■ Source information
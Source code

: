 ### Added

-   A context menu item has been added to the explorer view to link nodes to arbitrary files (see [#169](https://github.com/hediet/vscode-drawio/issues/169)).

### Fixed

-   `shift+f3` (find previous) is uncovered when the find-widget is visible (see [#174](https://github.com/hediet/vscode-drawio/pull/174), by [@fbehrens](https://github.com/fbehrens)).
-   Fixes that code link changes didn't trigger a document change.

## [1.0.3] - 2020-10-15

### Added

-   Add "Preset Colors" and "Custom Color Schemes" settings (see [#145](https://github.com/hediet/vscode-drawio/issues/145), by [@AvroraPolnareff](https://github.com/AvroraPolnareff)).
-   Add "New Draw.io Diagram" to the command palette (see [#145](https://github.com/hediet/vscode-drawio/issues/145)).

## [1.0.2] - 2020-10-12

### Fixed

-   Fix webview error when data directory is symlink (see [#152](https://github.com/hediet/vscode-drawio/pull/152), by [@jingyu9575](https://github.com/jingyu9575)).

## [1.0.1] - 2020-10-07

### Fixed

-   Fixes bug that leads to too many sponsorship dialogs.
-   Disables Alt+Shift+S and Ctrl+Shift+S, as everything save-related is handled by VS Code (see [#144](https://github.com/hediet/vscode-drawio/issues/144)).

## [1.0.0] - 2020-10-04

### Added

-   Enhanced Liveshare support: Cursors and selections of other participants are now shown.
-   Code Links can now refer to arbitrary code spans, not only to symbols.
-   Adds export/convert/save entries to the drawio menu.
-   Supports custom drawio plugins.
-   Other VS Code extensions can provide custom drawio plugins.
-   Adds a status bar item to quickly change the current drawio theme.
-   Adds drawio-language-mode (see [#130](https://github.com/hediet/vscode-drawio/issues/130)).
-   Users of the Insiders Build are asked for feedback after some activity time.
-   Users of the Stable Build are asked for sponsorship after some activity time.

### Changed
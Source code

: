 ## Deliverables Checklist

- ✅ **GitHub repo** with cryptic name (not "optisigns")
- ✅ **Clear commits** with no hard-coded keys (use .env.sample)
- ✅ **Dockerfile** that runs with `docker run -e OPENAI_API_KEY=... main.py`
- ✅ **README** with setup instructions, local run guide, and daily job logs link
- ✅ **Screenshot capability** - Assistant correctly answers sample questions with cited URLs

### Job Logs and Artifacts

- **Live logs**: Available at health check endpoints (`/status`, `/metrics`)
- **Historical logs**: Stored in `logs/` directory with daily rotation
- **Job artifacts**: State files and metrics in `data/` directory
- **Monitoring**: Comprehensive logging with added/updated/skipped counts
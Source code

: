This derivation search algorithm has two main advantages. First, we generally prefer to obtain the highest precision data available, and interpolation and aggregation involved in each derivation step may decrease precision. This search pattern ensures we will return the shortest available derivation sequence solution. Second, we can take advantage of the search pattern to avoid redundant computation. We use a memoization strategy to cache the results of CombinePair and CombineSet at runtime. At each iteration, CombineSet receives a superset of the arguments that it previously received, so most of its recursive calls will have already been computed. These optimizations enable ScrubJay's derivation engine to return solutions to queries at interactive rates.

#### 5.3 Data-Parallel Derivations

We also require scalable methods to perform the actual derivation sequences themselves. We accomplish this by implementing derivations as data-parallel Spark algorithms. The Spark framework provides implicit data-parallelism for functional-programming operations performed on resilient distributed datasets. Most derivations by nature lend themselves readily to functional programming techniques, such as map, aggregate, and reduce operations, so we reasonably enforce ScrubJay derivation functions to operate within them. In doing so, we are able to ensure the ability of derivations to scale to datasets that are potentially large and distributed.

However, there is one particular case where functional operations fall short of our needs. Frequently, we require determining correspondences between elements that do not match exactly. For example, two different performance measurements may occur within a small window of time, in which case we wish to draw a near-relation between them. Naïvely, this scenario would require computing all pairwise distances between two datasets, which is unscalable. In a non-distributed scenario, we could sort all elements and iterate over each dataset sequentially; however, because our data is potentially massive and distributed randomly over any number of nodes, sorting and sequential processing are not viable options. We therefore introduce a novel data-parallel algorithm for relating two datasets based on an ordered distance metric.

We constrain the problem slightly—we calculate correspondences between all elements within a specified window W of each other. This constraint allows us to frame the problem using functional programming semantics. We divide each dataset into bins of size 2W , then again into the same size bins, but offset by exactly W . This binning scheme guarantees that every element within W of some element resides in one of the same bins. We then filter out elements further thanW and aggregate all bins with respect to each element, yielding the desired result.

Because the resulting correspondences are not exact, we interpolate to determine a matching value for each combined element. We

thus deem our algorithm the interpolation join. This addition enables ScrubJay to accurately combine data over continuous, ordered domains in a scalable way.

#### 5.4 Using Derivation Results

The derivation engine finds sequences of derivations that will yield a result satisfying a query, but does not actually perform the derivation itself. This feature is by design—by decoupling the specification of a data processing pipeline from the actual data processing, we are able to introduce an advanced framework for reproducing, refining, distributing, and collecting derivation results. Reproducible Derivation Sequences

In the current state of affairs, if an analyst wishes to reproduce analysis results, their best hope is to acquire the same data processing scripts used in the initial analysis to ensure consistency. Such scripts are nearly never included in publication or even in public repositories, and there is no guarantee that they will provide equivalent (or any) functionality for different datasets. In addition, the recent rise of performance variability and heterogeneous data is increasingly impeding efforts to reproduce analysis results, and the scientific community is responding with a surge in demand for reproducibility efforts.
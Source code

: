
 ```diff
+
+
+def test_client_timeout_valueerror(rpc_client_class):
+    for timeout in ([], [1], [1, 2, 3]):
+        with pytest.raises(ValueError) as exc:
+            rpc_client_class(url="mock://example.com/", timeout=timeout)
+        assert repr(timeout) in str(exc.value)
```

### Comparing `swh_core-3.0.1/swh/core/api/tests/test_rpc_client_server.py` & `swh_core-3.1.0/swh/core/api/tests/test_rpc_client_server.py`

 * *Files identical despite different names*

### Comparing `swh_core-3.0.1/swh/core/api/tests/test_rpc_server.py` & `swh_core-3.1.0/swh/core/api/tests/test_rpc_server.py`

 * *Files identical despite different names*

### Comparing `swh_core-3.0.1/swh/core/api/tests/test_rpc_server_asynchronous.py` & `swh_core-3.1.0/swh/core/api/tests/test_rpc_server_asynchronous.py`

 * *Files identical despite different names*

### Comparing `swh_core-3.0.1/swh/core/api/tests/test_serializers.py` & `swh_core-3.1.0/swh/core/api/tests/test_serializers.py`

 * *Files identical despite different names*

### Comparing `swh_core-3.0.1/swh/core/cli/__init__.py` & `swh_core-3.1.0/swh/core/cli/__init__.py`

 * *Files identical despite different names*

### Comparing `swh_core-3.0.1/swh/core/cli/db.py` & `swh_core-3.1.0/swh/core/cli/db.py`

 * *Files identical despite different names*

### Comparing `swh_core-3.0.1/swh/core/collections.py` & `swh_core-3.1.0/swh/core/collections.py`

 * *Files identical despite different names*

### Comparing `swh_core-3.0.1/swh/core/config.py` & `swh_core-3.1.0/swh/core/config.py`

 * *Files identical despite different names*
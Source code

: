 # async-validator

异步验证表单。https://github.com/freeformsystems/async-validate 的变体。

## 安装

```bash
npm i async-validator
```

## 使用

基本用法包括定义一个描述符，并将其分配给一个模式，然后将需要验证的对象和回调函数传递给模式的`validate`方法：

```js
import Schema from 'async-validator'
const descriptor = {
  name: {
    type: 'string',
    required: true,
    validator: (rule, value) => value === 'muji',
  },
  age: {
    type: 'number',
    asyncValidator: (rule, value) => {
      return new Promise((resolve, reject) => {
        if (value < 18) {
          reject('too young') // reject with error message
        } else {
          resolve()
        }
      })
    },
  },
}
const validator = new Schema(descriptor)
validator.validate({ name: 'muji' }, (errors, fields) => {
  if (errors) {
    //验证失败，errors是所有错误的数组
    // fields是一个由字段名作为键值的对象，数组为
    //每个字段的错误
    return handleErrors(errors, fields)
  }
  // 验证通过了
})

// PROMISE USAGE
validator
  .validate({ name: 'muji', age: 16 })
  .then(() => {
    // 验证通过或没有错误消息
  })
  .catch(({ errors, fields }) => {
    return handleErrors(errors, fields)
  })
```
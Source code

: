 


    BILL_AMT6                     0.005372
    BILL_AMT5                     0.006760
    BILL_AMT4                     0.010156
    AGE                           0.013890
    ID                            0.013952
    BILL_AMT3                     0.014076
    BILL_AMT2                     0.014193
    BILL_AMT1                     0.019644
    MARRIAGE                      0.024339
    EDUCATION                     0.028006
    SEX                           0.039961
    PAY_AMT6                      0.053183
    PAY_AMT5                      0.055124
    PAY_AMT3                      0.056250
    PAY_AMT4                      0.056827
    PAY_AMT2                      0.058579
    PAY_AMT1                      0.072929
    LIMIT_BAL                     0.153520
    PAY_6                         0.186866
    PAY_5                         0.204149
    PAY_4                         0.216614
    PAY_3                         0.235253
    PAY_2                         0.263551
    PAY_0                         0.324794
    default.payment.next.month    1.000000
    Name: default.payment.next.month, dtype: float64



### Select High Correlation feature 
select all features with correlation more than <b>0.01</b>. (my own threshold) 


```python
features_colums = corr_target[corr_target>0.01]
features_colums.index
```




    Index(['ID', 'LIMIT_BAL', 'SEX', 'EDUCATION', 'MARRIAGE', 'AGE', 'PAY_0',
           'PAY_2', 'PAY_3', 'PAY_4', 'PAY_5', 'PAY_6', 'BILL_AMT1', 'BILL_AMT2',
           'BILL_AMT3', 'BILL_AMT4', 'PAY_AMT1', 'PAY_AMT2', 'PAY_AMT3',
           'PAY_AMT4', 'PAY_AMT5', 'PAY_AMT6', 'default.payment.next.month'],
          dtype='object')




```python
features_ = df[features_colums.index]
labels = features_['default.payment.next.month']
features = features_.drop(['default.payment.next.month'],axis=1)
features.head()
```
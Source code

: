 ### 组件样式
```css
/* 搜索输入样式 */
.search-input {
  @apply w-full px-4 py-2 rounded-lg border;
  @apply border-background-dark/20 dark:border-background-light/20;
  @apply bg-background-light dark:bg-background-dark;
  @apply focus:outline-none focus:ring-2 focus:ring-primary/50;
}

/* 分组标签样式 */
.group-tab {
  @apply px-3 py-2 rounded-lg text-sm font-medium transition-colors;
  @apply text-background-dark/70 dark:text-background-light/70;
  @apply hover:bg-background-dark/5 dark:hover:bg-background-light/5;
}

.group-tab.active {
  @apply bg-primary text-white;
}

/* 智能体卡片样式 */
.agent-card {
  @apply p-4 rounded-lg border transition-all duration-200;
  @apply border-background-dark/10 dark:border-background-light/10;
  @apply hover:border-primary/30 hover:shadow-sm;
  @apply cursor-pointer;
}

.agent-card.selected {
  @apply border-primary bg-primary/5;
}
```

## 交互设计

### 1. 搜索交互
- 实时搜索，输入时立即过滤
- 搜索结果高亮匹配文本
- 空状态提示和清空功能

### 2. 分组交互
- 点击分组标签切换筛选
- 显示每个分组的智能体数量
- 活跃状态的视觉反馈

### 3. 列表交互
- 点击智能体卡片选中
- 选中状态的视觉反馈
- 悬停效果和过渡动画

■ Assignment
Return only the exact lines from the opening of the records through the line that contains "feedback after some activity time.", both included.

■ Exercise solution
Source code

: ### Added

-   A context menu item has been added to the explorer view to link nodes to arbitrary files (see [#169](https://github.com/hediet/vscode-drawio/issues/169)).

### Fixed

-   `shift+f3` (find previous) is uncovered when the find-widget is visible (see [#174](https://github.com/hediet/vscode-drawio/pull/174), by [@fbehrens](https://github.com/fbehrens)).
-   Fixes that code link changes didn't trigger a document change.

## [1.0.3] - 2020-10-15

### Added

-   Add "Preset Colors" and "Custom Color Schemes" settings (see [#145](https://github.com/hediet/vscode-drawio/issues/145), by [@AvroraPolnareff](https://github.com/AvroraPolnareff)).
-   Add "New Draw.io Diagram" to the command palette (see [#145](https://github.com/hediet/vscode-drawio/issues/145)).

## [1.0.2] - 2020-10-12

### Fixed

-   Fix webview error when data directory is symlink (see [#152](https://github.com/hediet/vscode-drawio/pull/152), by [@jingyu9575](https://github.com/jingyu9575)).

## [1.0.1] - 2020-10-07

### Fixed

-   Fixes bug that leads to too many sponsorship dialogs.
-   Disables Alt+Shift+S and Ctrl+Shift+S, as everything save-related is handled by VS Code (see [#144](https://github.com/hediet/vscode-drawio/issues/144)).

## [1.0.0] - 2020-10-04

### Added

-   Enhanced Liveshare support: Cursors and selections of other participants are now shown.
-   Code Links can now refer to arbitrary code spans, not only to symbols.
-   Adds export/convert/save entries to the drawio menu.
-   Supports custom drawio plugins.
-   Other VS Code extensions can provide custom drawio plugins.
-   Adds a status bar item to quickly change the current drawio theme.
-   Adds drawio-language-mode (see [#130](https://github.com/hediet/vscode-drawio/issues/130)).
-   Users of the Insiders Build are asked for feedback after some activity time.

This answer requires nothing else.